Dancing With Dynamite: Vasyl Lomachenko Vs Teofimo Lopez Preview And Prediction

There’s a puzzle called a Megaminx. It’s like a Rubik’s cube, but it has 12 sides and 12 different colors. Imagine trying to solve one that’s actively changing shape at continuously variable rhythms, keeps jumping out of your hands, and if you make a mistake you get tased in the base of your scrotum, occasionally hard enough to separate you from consciousness. Eventually, you’re going to give up or just try to manage the pain while you do your best in a losing effort and wait for time to run out. 

That’s been the experience of almost every professional opponent of Vasyl Lomachenko as he’s claimed straps and scalps at featherweight, junior lightweight, and now lightweight. Saturday night, from the Covid Bubble at the MGM Grand Las Vegas in a bout televised on ESPN, Lomachenko will face a fighter who has the magic move to beat the magic mega cube. Teofimo Lopez doesn’t need to solve the puzzle because he can detonate it, and he has the power to do so at any time with either hand.  The fighter who prevails will be the lineal lightweight champion.

There are myriad storylines and plenty of supposed history leading into the bout, but as Sir Richard Hercules MBE shrewdly pointed out, none of them matter one fucking bit. The two best lightweights in the world are fighting each other at opposing ends of their primes, and none of the drama has to be manufactured. The intrigue lies entirely between the ropes, and it comes from their dichotomous styles. 

Lomachenko (14-1, 10 KO) is a mad scientist’s creation. His southpaw footwork is folk dancing set to an improvisational jazz trio after a few rounds of speedballs. Everything is changing all the time in every dimension.  No one has thus far been able to keep up with it, let alone interrupt it for good. The closest a recent opponent has come is when Jorge Linares used his length and prodigious speed to briefly deposit Lomachenko on his ass in a competitive 2018 fight that Lomachenko won by a body shot KO four rounds later. Conventional footwork and anything other than otherworldly athletic talent gets you circled, played with, and zapped with hurtful punches to the head and body from angles no one else would think to use, let alone have the ability to find. 

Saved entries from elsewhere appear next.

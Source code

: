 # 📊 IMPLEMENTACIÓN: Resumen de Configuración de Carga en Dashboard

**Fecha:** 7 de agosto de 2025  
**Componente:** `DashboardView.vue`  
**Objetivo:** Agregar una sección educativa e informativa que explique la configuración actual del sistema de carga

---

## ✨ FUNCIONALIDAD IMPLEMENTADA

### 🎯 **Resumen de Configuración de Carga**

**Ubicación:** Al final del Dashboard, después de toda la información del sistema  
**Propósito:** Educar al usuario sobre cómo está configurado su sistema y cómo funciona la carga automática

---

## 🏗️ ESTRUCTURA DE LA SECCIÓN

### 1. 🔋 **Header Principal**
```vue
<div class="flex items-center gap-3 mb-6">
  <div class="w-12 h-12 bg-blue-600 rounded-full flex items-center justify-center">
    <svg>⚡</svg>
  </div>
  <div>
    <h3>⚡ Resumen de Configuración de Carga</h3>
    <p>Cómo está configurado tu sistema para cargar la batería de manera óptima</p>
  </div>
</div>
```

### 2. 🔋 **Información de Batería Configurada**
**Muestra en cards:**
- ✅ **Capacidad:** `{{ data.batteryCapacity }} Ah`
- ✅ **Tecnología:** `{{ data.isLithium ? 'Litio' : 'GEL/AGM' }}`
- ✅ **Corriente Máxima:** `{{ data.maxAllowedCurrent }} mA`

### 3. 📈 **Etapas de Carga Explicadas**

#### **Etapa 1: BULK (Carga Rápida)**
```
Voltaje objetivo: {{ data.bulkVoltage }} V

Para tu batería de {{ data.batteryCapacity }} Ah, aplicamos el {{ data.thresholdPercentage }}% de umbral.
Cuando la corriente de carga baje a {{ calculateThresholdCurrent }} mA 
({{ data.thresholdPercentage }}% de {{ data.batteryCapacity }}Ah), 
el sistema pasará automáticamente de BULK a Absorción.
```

Lopez (15-0, 12 KO) is conventional. He’s a right-handed boxer-puncher who works behind his jab and can counter well.  Fortunately for him, and for us, his athletic talent *is* otherworldly. The 23-year-old has Fortnite backflipped his way to the top of the lightweight division by rendering all but 3 of his opponents a drooling mess who needs to be told where they are.  If there was any question as to whether Lopez’s power would carry to the world-class level, he answered emphatically by knocking out Ghanaian lightweight stalwart Richard Commey in two rounds last December. Commey had never been down as a professional. 

Both fighters will be looking to assert themselves early. If Lomachenko can befuddle Lopez with his movement, Lopez may decide to sit back and counterpunch. Lomachenko is hittable while working offense and often counts on his feet to keep him away from danger at razor-thin margins. If he misjudges by a millimeter, Lopez can put him to sleep, and he’ll definitely be going for the KO.  Conversely, if Lopez can’t deal with the angles and foot speed, he’s in for a long night of scrotal zaps as the Ukrainian six steps his way to a wide unanimous decision. Both fighters invest in body punching to weaken their opponents and maneuver them into power shots. This fight should be no different, and it will be telling if either abandons the practice. 

Lopez is a breathtaking puncher who’s possessed of the self-belief that only fighters with that type of power truly understand. Lomachenko has the same belief in spades but it comes from his dizzying array of weapons and abilities.  What we can hope for, and what seems likely to happen, is that both fighters will enjoy success at times, and we’ll get to see each find a new gear in a thrilling war where catastrophe is only a breath away. 

My gut is a Lomachenko decision, but I wouldn’t be remotely shocked to see Lopez’s hand raised.